** What is being asked **
Return every line of the data that contains the string "definition".

** Records shown **
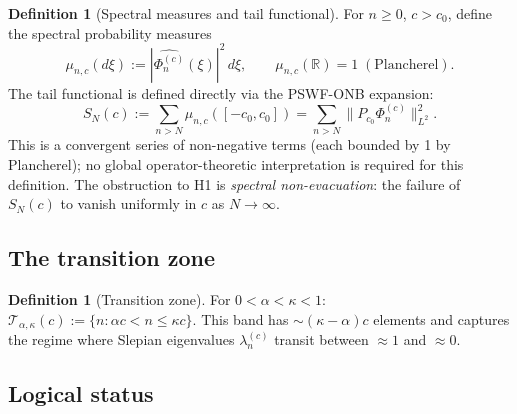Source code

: \documentclass[12pt,a4paper]{amsart}
\theoremstyle{definition}
\newtheorem{definition}[theorem]{Definition}
\theoremstyle{remark}
\newcommand{\norm}[1]{\|#1\|}
\newcommand{\Phic}[2]{\Phi_{#2}^{(#1)}}
\newcommand{\Pc}{P_{c_0}}
\begin{document}
\begin{definition}[Spectral measures and tail functional]
\label{def:spectral-measures}
For $n\ge 0$, $c>c_0$, define the
spectral probability measures
\[
  \mu_{n,c}(d\xi)
  :=|\widehat{\Phi_n^{(c)}}(\xi)|^2\,d\xi,
  \qquad
  \mu_{n,c}(\mathbb{R})=1\;(\text{Plancherel}).
\]
The tail functional is defined directly
via the PSWF-ONB expansion:
\begin{equation}\label{eq:SN-def}
  S_N(c) := \sum_{n>N}\mu_{n,c}([-c_0,c_0])
  = \sum_{n>N}\norm{\Pc\Phic{c}{n}}^2_{L^2}.
\end{equation}
This is a convergent series of non-negative
terms (each bounded by 1 by Plancherel);
no global operator-theoretic interpretation
is required for this definition.
The obstruction to H1 is
\emph{spectral non-evacuation}:
the failure of $S_N(c)$ to vanish
uniformly in $c$ as $N\to\infty$.
\end{definition}

\subsection{The transition zone}

\begin{definition}[Transition zone]
\label{def:transition}
For $0<\alpha<\kappa<1$:
$\mathcal{T}_{\alpha,\kappa}(c)
:=\{n: \alpha c < n \le \kappa c\}$.
This band has $\sim(\kappa-\alpha)c$ elements
and captures the regime where Slepian
eigenvalues $\lambda_n^{(c)}$
transit between $\approx 1$ and $\approx 0$.
\end{definition}

\subsection{Logical status}
\end{document}
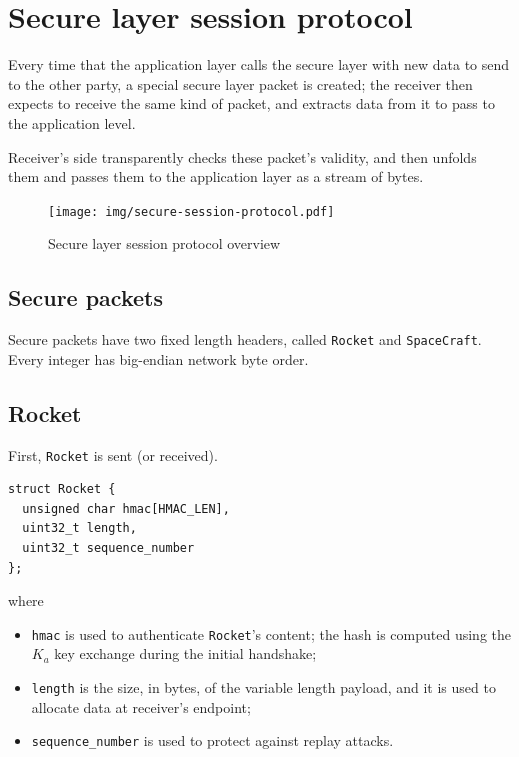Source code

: \documentclass[a4paper,12pt]{article}
\begin{document}
\section{Secure layer session protocol}
\label{sec:secure-layer-session-protocol}
Every time that the application layer calls the secure layer with new data to send to the other party, a special secure layer packet is created; the receiver then expects to receive the same kind of packet, and extracts data from it to pass to the application level.

Receiver's side transparently checks these packet's validity, and then unfolds them and passes them to the application layer as a stream of bytes.

\begin{figure}[H]
\centering
\texttt{[image: img/secure-session-protocol.pdf]}
\caption{Secure layer session protocol overview}
\label{img:secure-session-protocol}
\end{figure}

\subsection{Secure packets}
Secure packets have two fixed length headers, called \texttt{Rocket} and \texttt{SpaceCraft}.
Every integer has big-endian network byte order.

\subsection{Rocket}
First, \texttt{Rocket} is sent (or received).

\begin{verbatim}
struct Rocket {
  unsigned char hmac[HMAC_LEN],
  uint32_t length,
  uint32_t sequence_number
};
\end{verbatim}

where

\begin{itemize}
  \item \texttt{hmac} is used to authenticate \texttt{Rocket}'s content; the hash is computed using the $K_a$ key exchange during the initial handshake;
  \item \texttt{length} is the size, in bytes, of the variable length payload, and it is used to allocate data at receiver's endpoint;
  \item \texttt{sequence\_number} is used to protect against replay attacks.
\end{itemize}
\end{document}
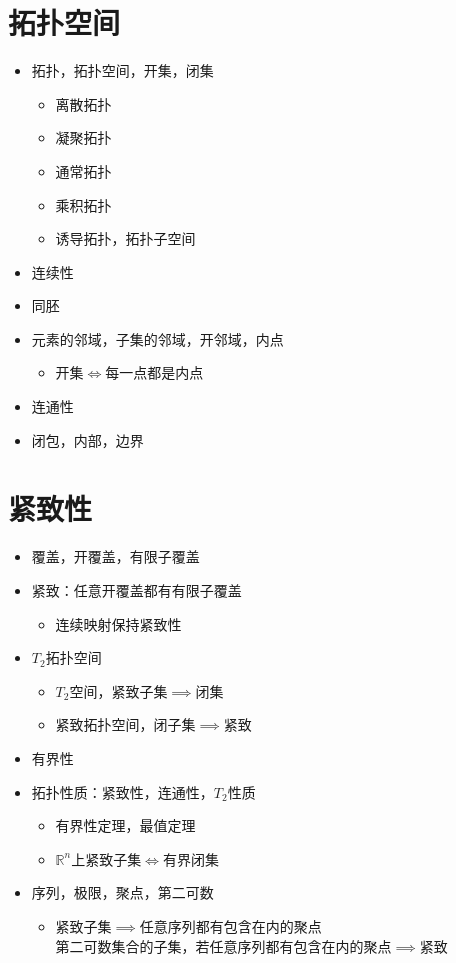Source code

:\section{拓扑空间}

\begin{itemize}
    \item 拓扑，拓扑空间，开集，闭集
    \begin{itemize}
        \item 离散拓扑
        \item 凝聚拓扑
        \item 通常拓扑
        \item 乘积拓扑
        \item 诱导拓扑，拓扑子空间
    \end{itemize}
    \item 连续性
    \item 同胚
    \item 元素的邻域，子集的邻域，开邻域，内点
    \begin{itemize}
        \item[\o] 开集$\iff$每一点都是内点
    \end{itemize}
    \item 连通性
    \item 闭包，内部，边界
\end{itemize}

\section{紧致性}

\begin{itemize}
    \item 覆盖，开覆盖，有限子覆盖
    \item 紧致：任意开覆盖都有有限子覆盖
    \begin{itemize}
        \item[\o] 连续映射保持紧致性
    \end{itemize}
    \item $T_2$拓扑空间
    \begin{itemize}
        \item[\o] $T_2$空间，紧致子集$\implies$闭集
        \item[\o] 紧致拓扑空间，闭子集$\implies$紧致
    \end{itemize}
    \item 有界性
    \item 拓扑性质：紧致性，连通性，$T_2$性质
    \begin{itemize}
        \item[\o] 有界性定理，最值定理
        \item $\mathbb{R}^n$上紧致子集$\iff$有界闭集
    \end{itemize}
    \item 序列，极限，聚点，第二可数
    \begin{itemize}
        \item 紧致子集$\implies$任意序列都有包含在内的聚点\\
              第二可数集合的子集，若任意序列都有包含在内的聚点$\implies$紧致
    \end{itemize}
\end{itemize}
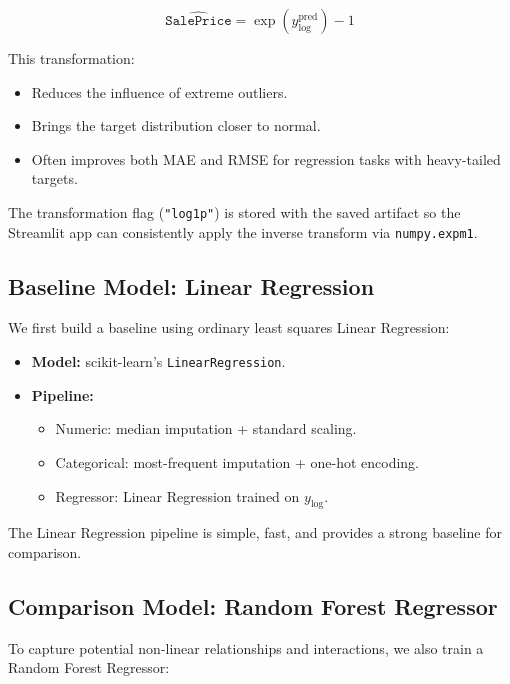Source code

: \documentclass[11pt,a4paper]{article}
\begin{document}
\[
\widehat{\texttt{SalePrice}} = \exp(y_{\log}^{\text{pred}}) - 1
\]

This transformation:

\begin{itemize}[leftmargin=*]
    \item Reduces the influence of extreme outliers.
    \item Brings the target distribution closer to normal.
    \item Often improves both MAE and RMSE for regression tasks with heavy-tailed targets.
\end{itemize}

The transformation flag (\texttt{"log1p"}) is stored with the saved artifact so the Streamlit app can consistently apply the inverse transform via \texttt{numpy.expm1}.

\subsection{Baseline Model: Linear Regression}

We first build a baseline using ordinary least squares Linear Regression:

\begin{itemize}[leftmargin=*]
    \item \textbf{Model:} scikit-learn's \texttt{LinearRegression}.
    \item \textbf{Pipeline:}
    \begin{itemize}
        \item Numeric: median imputation + standard scaling.
        \item Categorical: most-frequent imputation + one-hot encoding.
        \item Regressor: Linear Regression trained on \(y_{\log}\).
    \end{itemize}
\end{itemize}

The Linear Regression pipeline is simple, fast, and provides a strong baseline for comparison.

\subsection{Comparison Model: Random Forest Regressor}

To capture potential non-linear relationships and interactions, we also train a Random Forest Regressor:
\end{document}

** Result of this task **
\theoremstyle{definition}
\newtheorem{definition}[theorem]{Definition}
\begin{definition}[Spectral measures and tail functional]
is required for this definition.
\end{definition}
\begin{definition}[Transition zone]
\end{definition}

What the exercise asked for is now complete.